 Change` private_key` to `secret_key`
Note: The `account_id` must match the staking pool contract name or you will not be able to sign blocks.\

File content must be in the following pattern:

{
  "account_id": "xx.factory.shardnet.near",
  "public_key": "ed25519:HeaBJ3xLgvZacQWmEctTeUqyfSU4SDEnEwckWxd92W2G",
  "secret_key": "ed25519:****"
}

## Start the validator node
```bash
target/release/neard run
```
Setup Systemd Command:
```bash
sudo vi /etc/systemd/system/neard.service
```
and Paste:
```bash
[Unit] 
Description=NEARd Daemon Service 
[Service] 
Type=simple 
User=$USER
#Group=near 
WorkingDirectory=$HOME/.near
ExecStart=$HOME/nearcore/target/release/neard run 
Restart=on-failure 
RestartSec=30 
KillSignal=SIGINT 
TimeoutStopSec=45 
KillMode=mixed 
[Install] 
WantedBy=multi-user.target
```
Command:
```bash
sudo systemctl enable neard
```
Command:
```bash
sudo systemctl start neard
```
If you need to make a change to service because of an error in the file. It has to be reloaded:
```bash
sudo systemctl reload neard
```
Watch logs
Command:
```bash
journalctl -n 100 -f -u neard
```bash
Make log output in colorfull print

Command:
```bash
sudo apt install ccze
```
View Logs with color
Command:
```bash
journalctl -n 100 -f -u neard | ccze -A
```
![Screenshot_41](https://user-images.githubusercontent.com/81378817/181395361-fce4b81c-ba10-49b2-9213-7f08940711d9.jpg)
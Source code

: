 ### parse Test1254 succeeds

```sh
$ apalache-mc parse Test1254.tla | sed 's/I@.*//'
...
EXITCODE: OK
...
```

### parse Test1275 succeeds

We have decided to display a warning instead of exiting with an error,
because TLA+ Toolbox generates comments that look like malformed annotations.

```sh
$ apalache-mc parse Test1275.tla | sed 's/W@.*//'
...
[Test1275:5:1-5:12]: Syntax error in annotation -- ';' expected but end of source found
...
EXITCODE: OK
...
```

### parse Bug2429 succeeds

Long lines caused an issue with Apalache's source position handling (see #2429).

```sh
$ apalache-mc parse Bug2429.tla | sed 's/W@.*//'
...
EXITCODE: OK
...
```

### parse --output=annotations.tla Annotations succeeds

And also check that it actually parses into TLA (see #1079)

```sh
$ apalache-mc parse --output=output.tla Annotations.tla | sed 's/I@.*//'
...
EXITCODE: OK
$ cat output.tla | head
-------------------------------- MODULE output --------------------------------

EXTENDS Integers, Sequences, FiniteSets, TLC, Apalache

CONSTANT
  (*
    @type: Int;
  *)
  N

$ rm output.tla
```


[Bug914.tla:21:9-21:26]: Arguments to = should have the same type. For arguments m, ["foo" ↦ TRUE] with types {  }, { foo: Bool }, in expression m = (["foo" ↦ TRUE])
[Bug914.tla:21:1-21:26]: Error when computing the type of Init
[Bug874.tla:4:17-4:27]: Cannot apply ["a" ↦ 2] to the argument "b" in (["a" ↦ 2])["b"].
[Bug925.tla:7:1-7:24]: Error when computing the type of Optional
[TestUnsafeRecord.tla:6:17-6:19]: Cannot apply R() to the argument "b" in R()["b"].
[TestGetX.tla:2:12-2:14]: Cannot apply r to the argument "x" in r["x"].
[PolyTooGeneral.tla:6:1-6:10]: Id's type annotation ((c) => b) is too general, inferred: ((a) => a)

○ ○ ○ ○

> _TASK GOAL_:
Lines holding the word "ccze" are the answer; copy each one from the records above.

> _REPLY TO THE EXERCISE_:
sudo apt install ccze
journalctl -n 100 -f -u neard | ccze -A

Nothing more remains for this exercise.